(Saved entries)
+--

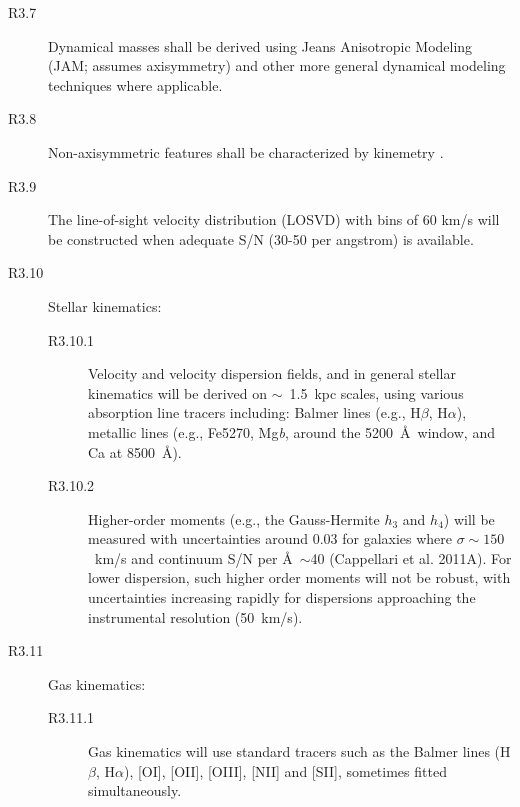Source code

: \documentclass[preprint,11pt]{aastex}
\newcommand{\Halpha}{{H$\alpha$}}
\newcommand{\Hbeta}{{H$\beta$}}
\newcommand{\Mgb}{Mg{\it b}}
\begin{document}
\begin{description}


\item[R3.7]  Dynamical masses shall be derived using Jeans Anisotropic
  Modeling (JAM; assumes axisymmetry) and other more general dynamical modeling
  techniques where applicable.

\item[R3.8] Non-axisymmetric features shall be characterized by
  kinemetry \citep{krajnovic2006}.

\item[R3.9]  The line-of-sight velocity distribution (LOSVD) with bins of 60 km/s will be constructed when
  adequate S/N (30-50 per angstrom) is available.

\item[R3.10]  Stellar kinematics:

\begin{description}

\item[R3.10.1]  Velocity and velocity dispersion fields, and in general
  stellar kinematics will be derived on $\sim$~1.5~kpc scales, using
  various absorption line tracers including: Balmer lines (e.g.,
  \Hbeta, \Halpha), metallic lines (e.g., Fe5270, \Mgb, around the
  5200~\AA\ window, and Ca at 8500~\AA).

\item[R3.10.2]  Higher-order moments (e.g., the Gauss-Hermite $h_3$ and $h_4$)
  will be measured with uncertainties around 0.03 for galaxies where
  $\sigma \sim 150$~km/s and continuum S/N per \AA\ $\sim$40
  (Cappellari et al. 2011A). For lower dispersion, such higher order
  moments will not be robust, with uncertainties increasing rapidly
  for dispersions approaching the instrumental resolution (50~km/s).

\end{description}

\item[R3.11]  Gas kinematics:

\begin{description}

\item[R3.11.1]  Gas kinematics will use standard tracers such as the Balmer
  lines (\Hbeta, \Halpha), [OI], [OII], [OIII], [NII] and [SII],
  sometimes fitted simultaneously. 


\end{description}
\end{description}
\end{document}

+--

**EXERCISE BRIEF**:
Scan the lines above, and whenever one holds the string "Halpha", copy it.

**RESULT FOR THIS EXERCISE**:
\newcommand{\Halpha}{{H$\alpha$}}
  \Hbeta, \Halpha), metallic lines (e.g., Fe5270, \Mgb, around the
  lines (\Hbeta, \Halpha), [OI], [OII], [OIII], [NII] and [SII],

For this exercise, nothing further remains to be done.